Kahvaltıdan öğle yemeğine kadar 3-3,5 saatlik bir süre oluyor genelde. Bu sürenin sonlarına doğru özellikle de zihinsel performansı yüksek işlerde çalışanlarda halsizlik, baş ağrısı gibi problemler yaşanabiliyor. Hele de bu kişiler su içmeyi unutup yerine çay veya kahve koyarlarsa kan şekerlerinin düşmesi kaçınılmaz oluyor. Bunlar aslında hipoglisemik belirtiler ve bu kişilerin öğle yemeğinden önce ara öğün yapması tavsiye ediliyor.

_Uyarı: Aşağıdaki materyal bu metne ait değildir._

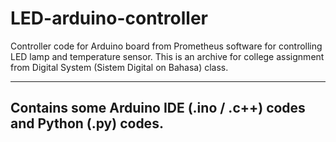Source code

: # LED-arduino-controller
Controller code for Arduino board from Prometheus software for controlling LED lamp and temperature sensor.
This is an archive for college assignment from Digital System (Sistem Digital on Bahasa) class.

------------------------------------------------------------------------------------------------------

## Contains some Arduino IDE (.ino / .c++) codes  and Python (.py) codes.
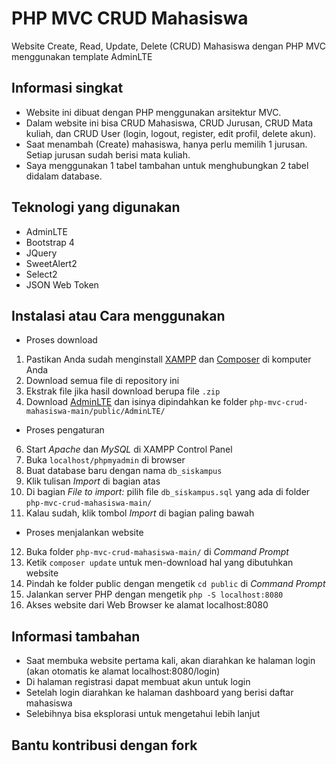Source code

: # PHP MVC CRUD Mahasiswa
Website Create, Read, Update, Delete (CRUD) Mahasiswa dengan PHP MVC menggunakan template AdminLTE

## Informasi singkat
- Website ini dibuat dengan PHP menggunakan arsitektur MVC.<br>
- Dalam website ini bisa CRUD Mahasiswa, CRUD Jurusan, CRUD Mata kuliah, dan CRUD User (login, logout, register, edit profil, delete akun).<br>
- Saat menambah (Create) mahasiswa, hanya perlu memilih 1 jurusan. Setiap jurusan sudah berisi mata kuliah.<br>
- Saya menggunakan 1 tabel tambahan untuk menghubungkan 2 tabel didalam database.<br>

## Teknologi yang digunakan
- AdminLTE
- Bootstrap 4
- JQuery
- SweetAlert2
- Select2
- JSON Web Token

## Instalasi atau Cara menggunakan
- Proses download
1. Pastikan Anda sudah menginstall [XAMPP](https://www.apachefriends.org/download.html) dan [Composer](https://getcomposer.org/) di komputer Anda
2. Download semua file di repository ini
3. Ekstrak file jika hasil download berupa file `.zip`
4. Download [AdminLTE](https://adminlte.io/) dan isinya dipindahkan ke folder `php-mvc-crud-mahasiswa-main/public/AdminLTE/`
- Proses pengaturan
6. Start *Apache* dan *MySQL* di XAMPP Control Panel
7. Buka `localhost/phpmyadmin` di browser
8. Buat database baru dengan nama `db_siskampus`
9. Klik tulisan *Import* di bagian atas
10. Di bagian *File to import:* pilih file `db_siskampus.sql` yang ada di folder `php-mvc-crud-mahasiswa-main/`
11. Kalau sudah, klik tombol *Import* di bagian paling bawah
- Proses menjalankan website
12. Buka folder `php-mvc-crud-mahasiswa-main/` di *Command Prompt*
13. Ketik `composer update` untuk men-download hal yang dibutuhkan website
14. Pindah ke folder public dengan mengetik `cd public` di *Command Prompt*
15. Jalankan server PHP dengan mengetik `php -S localhost:8080`
16. Akses website dari Web Browser ke alamat localhost:8080

## Informasi tambahan
- Saat membuka website pertama kali, akan diarahkan ke halaman login (akan otomatis ke alamat localhost:8080/login)
- Di halaman registrasi dapat membuat akun untuk login
- Setelah login diarahkan ke halaman dashboard yang berisi daftar mahasiswa
- Selebihnya bisa eksplorasi untuk mengetahui lebih lanjut


## Bantu kontribusi dengan fork
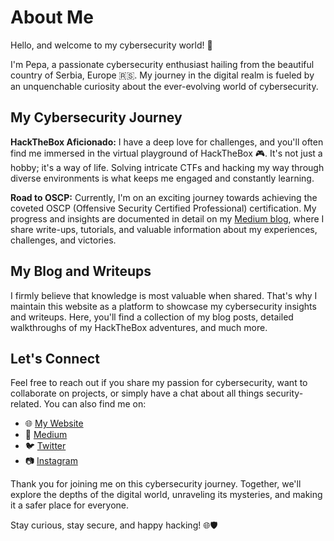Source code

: # About Me

Hello, and welcome to my cybersecurity world! 👋

I'm Pepa, a passionate cybersecurity enthusiast hailing from the beautiful country of Serbia, Europe 🇷🇸. My journey in the digital realm is fueled by an unquenchable curiosity about the ever-evolving world of cybersecurity.

## My Cybersecurity Journey

**HackTheBox Aficionado:** I have a deep love for challenges, and you'll often find me immersed in the virtual playground of HackTheBox 🎮. It's not just a hobby; it's a way of life. Solving intricate CTFs and hacking my way through diverse environments is what keeps me engaged and constantly learning.

**Road to OSCP:** Currently, I'm on an exciting journey towards achieving the coveted OSCP (Offensive Security Certified Professional) certification. My progress and insights are documented in detail on my [Medium blog](https://medium.com/@pepax3), where I share write-ups, tutorials, and valuable information about my experiences, challenges, and victories.

## My Blog and Writeups

I firmly believe that knowledge is most valuable when shared. That's why I maintain this website as a platform to showcase my cybersecurity insights and writeups. Here, you'll find a collection of my blog posts, detailed walkthroughs of my HackTheBox adventures, and much more.

## Let's Connect

Feel free to reach out if you share my passion for cybersecurity, want to collaborate on projects, or simply have a chat about all things security-related. You can also find me on:

- 🌐 [My Website](https://pepax3.github.io)
- 📝 [Medium](https://medium.com/@pepax3)
- 🐦 [Twitter](https://twitter.com/pepax33)
- 📷 [Instagram](https://www.instagram.com/pepa221b)

Thank you for joining me on this cybersecurity journey. Together, we'll explore the depths of the digital world, unraveling its mysteries, and making it a safer place for everyone.

Stay curious, stay secure, and happy hacking! 🌐🛡️

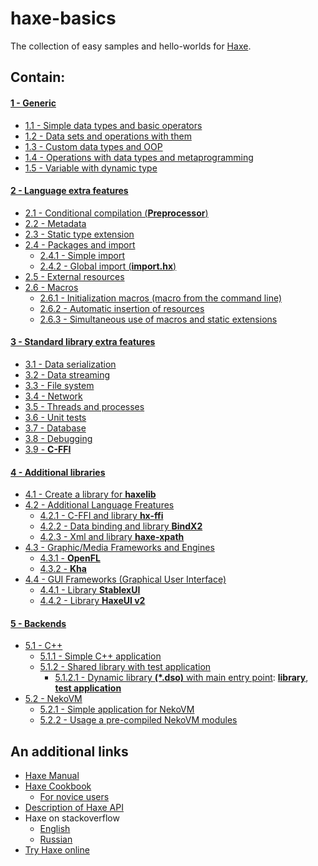 haxe-basics
=========================

The collection of easy samples and hello-worlds for [Haxe](http://haxe.org/).

## Contain:

#### [1 - Generic](./1_Generic)
* [1.1 - Simple data types and basic operators](./1_Generic/1.1_SimpleDataTypes)
* [1.2 - Data sets and operations with them](./1_Generic/1.2_DataSets)
* [1.3 - Custom data types and OOP](./1_Generic/1.3_CustomDataTypes)
* [1.4 - Operations with data types and metaprogramming](./1_Generic/1.4_Metaprogramming)
* [1.5 - Variable with dynamic type](./1_Generic/1.5_VarDynType)

#### [2 - Language extra features](./2_LangExtraFeatures)
* [2.1 - Conditional compilation (**Preprocessor**)](./2_LangExtraFeatures/2.1_Preprocessor/Source/Main.hx)
* [2.2 - Metadata](./2_LangExtraFeatures/2.2_Metadata/Source/Main.hx)
* [2.3 - Static type extension](./2_LangExtraFeatures/2.3_StaticExtension/Source/Main.hx)
* [2.4 - Packages and import](./2_LangExtraFeatures/2.4_PackagesAndImport)
  * [2.4.1 - Simple import](./2_LangExtraFeatures/2.4_PackagesAndImport/2.4.1_SimpleImport/Source/Main.hx)
  * [2.4.2 - Global import (**import.hx**)](./2_LangExtraFeatures/2.4_PackagesAndImport/2.4.2_ImportHx/Source/Main.hx)
* [2.5 - External resources](./2_LangExtraFeatures/2.5_ExternalResources/Source/Main.hx)
* [2.6 - Macros](./2_LangExtraFeatures/2.6_Macros)
  * [2.6.1 - Initialization macros (macro from the command line)](./2_LangExtraFeatures/2.6_Macros/2.6.1_InitializationMacros/Source/Main.hx)
  * [2.6.2 - Automatic insertion of resources](./2_LangExtraFeatures/2.6_Macros/2.6.2_ResourcesInsertion/Source/Main.hx)
  * [2.6.3 - Simultaneous use of macros and static extensions](./2_LangExtraFeatures/2.6_Macros/2.6.3_MacrosAndStaticExtensions/Source/Main.hx)

#### [3 - Standard library extra features](./3_StdLibExtraFeatures)
* [3.1 - Data serialization](./3_StdLibExtraFeatures/3.1_DataSerialization)
* [3.2 - Data streaming](./3_StdLibExtraFeatures/3.2_DataStream)
* [3.3 - File system](./3_StdLibExtraFeatures/3.3_FileSystem)
* [3.4 - Network](./3_StdLibExtraFeatures/3.4_Network)
* [3.5 - Threads and processes](./3_StdLibExtraFeatures/3.5_ThreadsAndProcesses)
* [3.6 - Unit tests](./3_StdLibExtraFeatures/3.6_UnitTests)
* [3.7 - Database](./3_StdLibExtraFeatures/3.7_DataBase)
* [3.8 - Debugging](./3_StdLibExtraFeatures/3.8_Debugging)
* [3.9 - **C-FFI**](./3_StdLibExtraFeatures/3.9_C-FFI)

#### [4 - Additional libraries](./4_ExtLib)
* [4.1 - Create a library for **haxelib**](./4_ExtLib/4.1_Haxelib)
* [4.2 - Additional Language Freatures](./4_ExtLib/4.2_LanguageFetaures)
  * [4.2.1 - C-FFI and library **hx-ffi**](./4_ExtLib/4.2_LanguageFetaures/4.2.1_HxFFI/Source/Main.hx)
  * [4.2.2 - Data binding and library **BindX2**](./4_ExtLib/4.2_LanguageFetaures/4.2.2_BindX2#contain)
  * [4.2.3 - Xml and library **haxe-xpath**](./4_ExtLib/4.2_LanguageFetaures/4.2.3_HaxeXpath)
* [4.3 - Graphic/Media Frameworks and Engines](./4_ExtLib/4.3_GraphicMediaEngines)
  * [4.3.1 - **OpenFL**](./4_ExtLib/4.3_GraphicMediaEngines/4.3.1_OpenFL#contain)
  * [4.3.2 - **Kha**](./4_ExtLib/4.3_GraphicMediaEngines/4.3.2_Kha#contain)
* [4.4 - GUI Frameworks (Graphical User Interface)](./4_ExtLib/4.4_GuiFrameworks)
  * [4.4.1 - Library **StablexUI**](./4_ExtLib/4.4_GuiFrameworks/4.4.1_StablexUI#contain)
  * [4.4.2 - Library **HaxeUI v2**](./4_ExtLib/4.4_GuiFrameworks/4.4.2_HaxeUI#contain)

#### [5 - Backends](./5_Backends)
* [5.1 - C++](./5_Backends/5.1_CPP)
  * [5.1.1 - Simple C++ application](./5_Backends/5.1_CPP/5.1.1_SimpleApplication/Source/Main.hx)
  * [5.1.2 - Shared library with test application](./5_Backends/5.1_CPP/5.1.2_SharedLibraryWithTest)
    * [5.1.2.1 - Dynamic library **(*.dso)** with main entry point](./5_Backends/5.1_CPP/5.1.2_SharedLibraryWithTest/5.1.2.1_DllWithMainEP): [**library**](./5_Backends/5.1_CPP/5.1.2_SharedLibraryWithTest/5.1.2.1_DllWithMainEP/Lib/Source/Main.hx), [**test application**](./5_Backends/5.1_CPP/5.1.2_SharedLibraryWithTest/5.1.2.1_DllWithMainEP/LibTestApp/Source/Main.hx)
* [5.2 - NekoVM](./5_Backends/5.2_NekoVM)
  * [5.2.1 - Simple application for NekoVM](./5_Backends/5.2_NekoVM/5.2.1_SimpleApplication/Source/Main.hx)
  * [5.2.2 - Usage a pre-compiled NekoVM modules](./5_Backends/5.2_NekoVM/5.2.2_NekoVmModules/Source/Main.hx)

## An additional links
* [Haxe Manual](http://haxe.org/manual/introduction.html)
* [Haxe Cookbook](http://code.haxe.org/)
  * [For novice users](http://code.haxe.org/category/beginner/)
* [Description of Haxe API](http://api.haxe.org/)
* Haxe on stackoverflow
  * [English](http://stackoverflow.com/questions/tagged/haxe)
  * [Russian](http://ru.stackoverflow.com/questions/tagged/haxe)
* [Try Haxe online](http://try.haxe.org/)
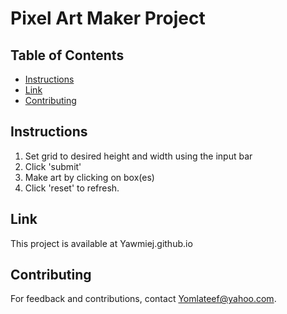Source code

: # Pixel Art Maker Project

## Table of Contents

* [Instructions](#instructions)
* [Link](#Link)
* [Contributing](#contributing)

## Instructions

1. Set grid to desired height and width using the input bar
2. Click 'submit'
3. Make art by clicking on box(es)
4. Click 'reset' to refresh.

## Link

This project is available at Yawmiej.github.io

## Contributing

For feedback and contributions, contact Yomlateef@yahoo.com.
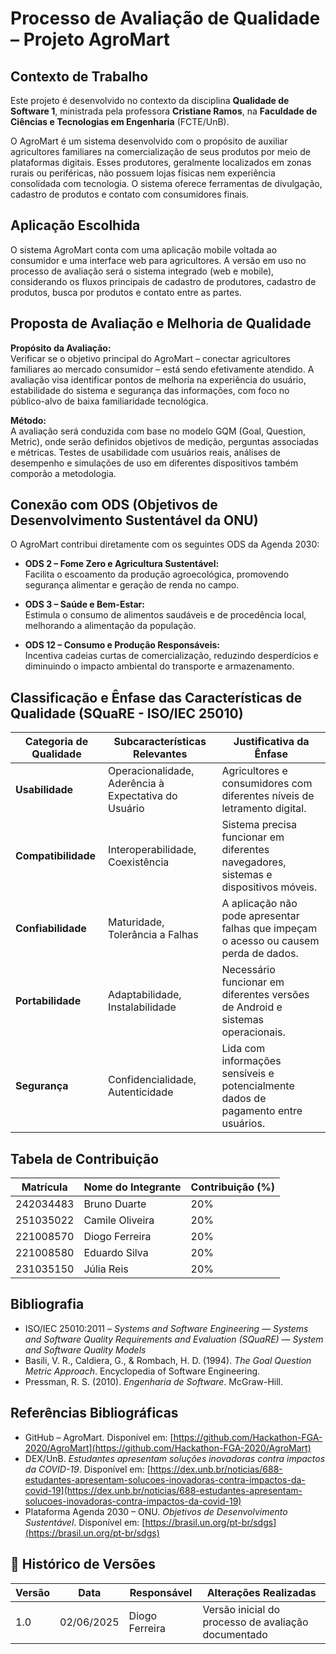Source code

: # Processo de Avaliação de Qualidade – Projeto AgroMart

## Contexto de Trabalho

Este projeto é desenvolvido no contexto da disciplina **Qualidade de Software 1**, ministrada pela professora **Cristiane Ramos**, na **Faculdade de Ciências e Tecnologias em Engenharia** (FCTE/UnB).

O AgroMart é um sistema desenvolvido com o propósito de auxiliar agricultores familiares na comercialização de seus produtos por meio de plataformas digitais. Esses produtores, geralmente localizados em zonas rurais ou periféricas, não possuem lojas físicas nem experiência consolidada com tecnologia. O sistema oferece ferramentas de divulgação, cadastro de produtos e contato com consumidores finais.

## Aplicação Escolhida

O sistema AgroMart conta com uma aplicação mobile voltada ao consumidor e uma interface web para agricultores. A versão em uso no processo de avaliação será o sistema integrado (web e mobile), considerando os fluxos principais de cadastro de produtores, cadastro de produtos, busca por produtos e contato entre as partes.

## Proposta de Avaliação e Melhoria de Qualidade

**Propósito da Avaliação:**  
Verificar se o objetivo principal do AgroMart – conectar agricultores familiares ao mercado consumidor – está sendo efetivamente atendido. A avaliação visa identificar pontos de melhoria na experiência do usuário, estabilidade do sistema e segurança das informações, com foco no público-alvo de baixa familiaridade tecnológica.

**Método:**  
A avaliação será conduzida com base no modelo GQM (Goal, Question, Metric), onde serão definidos objetivos de medição, perguntas associadas e métricas. Testes de usabilidade com usuários reais, análises de desempenho e simulações de uso em diferentes dispositivos também comporão a metodologia.

## Conexão com ODS (Objetivos de Desenvolvimento Sustentável da ONU)

O AgroMart contribui diretamente com os seguintes ODS da Agenda 2030:

- **ODS 2 – Fome Zero e Agricultura Sustentável:**  
  Facilita o escoamento da produção agroecológica, promovendo segurança alimentar e geração de renda no campo.

- **ODS 3 – Saúde e Bem-Estar:**  
  Estimula o consumo de alimentos saudáveis e de procedência local, melhorando a alimentação da população.

- **ODS 12 – Consumo e Produção Responsáveis:**  
  Incentiva cadeias curtas de comercialização, reduzindo desperdícios e diminuindo o impacto ambiental do transporte e armazenamento.

## Classificação e Ênfase das Características de Qualidade (SQuaRE - ISO/IEC 25010)

| Categoria de Qualidade | Subcaracterísticas Relevantes                          | Justificativa da Ênfase                                                                 |
|------------------------|--------------------------------------------------------|------------------------------------------------------------------------------------------|
| **Usabilidade**        | Operacionalidade, Aderência à Expectativa do Usuário   | Agricultores e consumidores com diferentes níveis de letramento digital.                |
| **Compatibilidade**    | Interoperabilidade, Coexistência                       | Sistema precisa funcionar em diferentes navegadores, sistemas e dispositivos móveis.    |
| **Confiabilidade**     | Maturidade, Tolerância a Falhas                        | A aplicação não pode apresentar falhas que impeçam o acesso ou causem perda de dados.   |
| **Portabilidade**      | Adaptabilidade, Instalabilidade                        | Necessário funcionar em diferentes versões de Android e sistemas operacionais.          |
| **Segurança**          | Confidencialidade, Autenticidade                       | Lida com informações sensíveis e potencialmente dados de pagamento entre usuários.       |

## Tabela de Contribuição

| Matrícula | Nome do Integrante     | Contribuição (%) |
|-----------|------------------------|------------------|
| 242034483  | Bruno Duarte        | 20%              |
| 251035022  | Camile Oliveira        | 20%              |
| 221008570  | Diogo Ferreira        | 20%              |
| 221008580  | Eduardo Silva        | 20%              |
| 231035150  | Júlia Reis        | 20%              |

## Bibliografia

- ISO/IEC 25010:2011 – *Systems and Software Engineering — Systems and Software Quality Requirements and Evaluation (SQuaRE) — System and Software Quality Models*
- Basili, V. R., Caldiera, G., & Rombach, H. D. (1994). *The Goal Question Metric Approach*. Encyclopedia of Software Engineering.
- Pressman, R. S. (2010). *Engenharia de Software*. McGraw-Hill.

## Referências Bibliográficas

- GitHub – AgroMart. Disponível em: [https://github.com/Hackathon-FGA-2020/AgroMart](https://github.com/Hackathon-FGA-2020/AgroMart)  
- DEX/UnB. *Estudantes apresentam soluções inovadoras contra impactos da COVID-19*. Disponível em: [https://dex.unb.br/noticias/688-estudantes-apresentam-solucoes-inovadoras-contra-impactos-da-covid-19](https://dex.unb.br/noticias/688-estudantes-apresentam-solucoes-inovadoras-contra-impactos-da-covid-19)  
- Plataforma Agenda 2030 – ONU. *Objetivos de Desenvolvimento Sustentável*. Disponível em: [https://brasil.un.org/pt-br/sdgs](https://brasil.un.org/pt-br/sdgs)

## 📝 Histórico de Versões

| Versão | Data       | Responsável        | Alterações Realizadas                                    |
|--------|------------|--------------------|-----------------------------------------------------------|
| 1.0    | 02/06/2025 | Diogo Ferreira | Versão inicial do processo de avaliação documentado       |
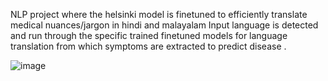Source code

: NLP  project where the helsinki model is finetuned to efficiently translate medical nuances/jargon in hindi and malayalam
Input language is detected and run through the specific trained finetuned models for language translation from which symptoms are extracted to predict disease .

![image](https://github.com/user-attachments/assets/17d7c015-2f38-439f-b325-6c21fc737522)

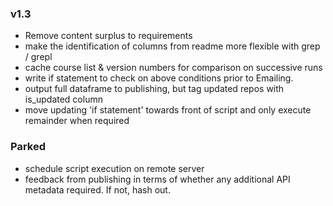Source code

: ### v1.3
* Remove content surplus to requirements
* make the identification of columns from readme more flexible with grep / grepl
* cache course list & version numbers for comparison on successive runs
* write if statement to check on above conditions prior to Emailing.
* output full dataframe to publishing, but tag updated repos with is_updated column
* move updating 'if statement' towards front of script and only execute remainder when required 


### Parked
* schedule script execution on remote server
* feedback from publishing in terms of whether any additional API metadata required. If not, hash out.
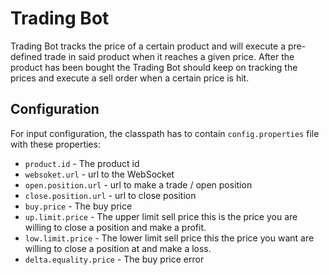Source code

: Trading Bot
===========
Trading Bot tracks the price of a certain product and will execute a pre-defined trade in
said product when it reaches a given price. After the product has been bought the Trading Bot should keep on tracking the prices and execute a
sell order when a certain price is hit.

Configuration
-------------
For input configuration, the classpath has to contain `config.properties` file with these properties:
* `product.id` - The product id
* `websoket.url` - url to the WebSocket
* `open.position.url` - url to make a trade / open position
* `close.position.url` - url to close position 
* `buy.price` - The buy price
* `up.limit.price` - The upper limit sell price this is the price you are willing to close a position and make a profit.
* `low.limit.price` - The lower limit sell price this the price you want are willing to close a position at and make a loss.
* `delta.equality.price` - The buy price error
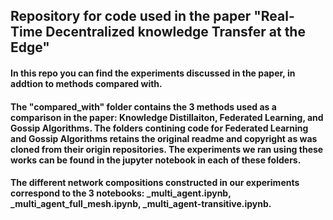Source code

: ## Repository for code used in the paper "Real-Time Decentralized knowledge Transfer at the Edge"
#### In this repo you can find the experiments discussed in the paper, in addtion to methods compared with.
#### The "compared_with" folder contains the 3 methods used as a comparison in the paper: Knowledge Distillaiton, Federated Learning, and Gossip Algorithms. The folders contining code for Federated Learning and Gossip Algorithms retains the original readme and copyright as was cloned from their origin repositories. The experiments we ran using these works can be found in the jupyter notebook in each of these folders.
#### The different network compositions constructed in our experiments correspond to the 3 notebooks: <dataset>_multi_agent.ipynb, <dataset>_multi_agent_full_mesh.ipynb, <dataset>_multi_agent-transitive.ipynb.

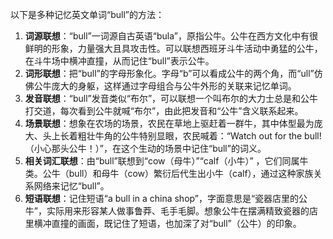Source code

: 以下是多种记忆英文单词“bull”的方法：
1. **词源联想**：“bull”一词源自古英语“bula”，原指公牛。公牛在西方文化中有很鲜明的形象，力量强大且具攻击性。可以联想西班牙斗牛活动中勇猛的公牛，在斗牛场中横冲直撞，从而记住“bull”表示公牛。
2. **词形联想**：把“bull”的字母形象化。字母“b”可以看成公牛的两个角，而“ull”仿佛公牛庞大的身躯，这样通过字母组合与公牛外形的关联来记忆单词。
3. **发音联想**：“bull”发音类似“布尔”，可以联想一个叫布尔的大力士总是和公牛打交道，每次看到公牛就喊“布尔”，由此把发音和“公牛”含义联系起来。
4. **场景联想**：想象在农场的场景，农民在草地上驱赶着一群牛，其中体型最为庞大、头上长着粗壮牛角的公牛特别显眼，农民喊着：“Watch out for the bull!（小心那头公牛！）”，在这个生动的场景中记住“bull”的词义。
5. **相关词汇联想**：由“bull”联想到“cow（母牛）”“calf（小牛）” ，它们同属牛类。公牛（bull）和母牛（cow）繁衍后代生出小牛（calf），通过这种家族关系网络来记忆“bull”。
6. **短语联想**：记住短语“a bull in a china shop”，字面意思是“瓷器店里的公牛”，实际用来形容某人做事鲁莽、毛手毛脚。想象公牛在摆满精致瓷器的店里横冲直撞的画面，既记住了短语，也加深了对“bull”（公牛）的印象。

Dyt. Bahar Aktan, ara öğün olarak çiğ kuruyemişlerden badem, fındık veya cevizin miktarına dikkat ederek tüketilmesini öneriyor ve ekliyor:

“Kuru kayısı, kuru erik gibi atıştırmalıkların glisemik endeksi yüksek olabiliyor. Dolayısıyla kontrollü tüketmek gerekiyor. Meyve de yenilebilir ancak tek başına tüketilirse o da bir süre sonra hipoglisemik etki gösterebiliyor. Süt ve türevlerini ise ara öğün olarak, genelde sabah-öğle arasında ve laktozsuz sütlü bir kahve olarak öneriyorum. Yoğurt ve benzeri şeyler çalışanlar için tehlikeli olabiliyor çünkü uyku hali yapabiliyor.”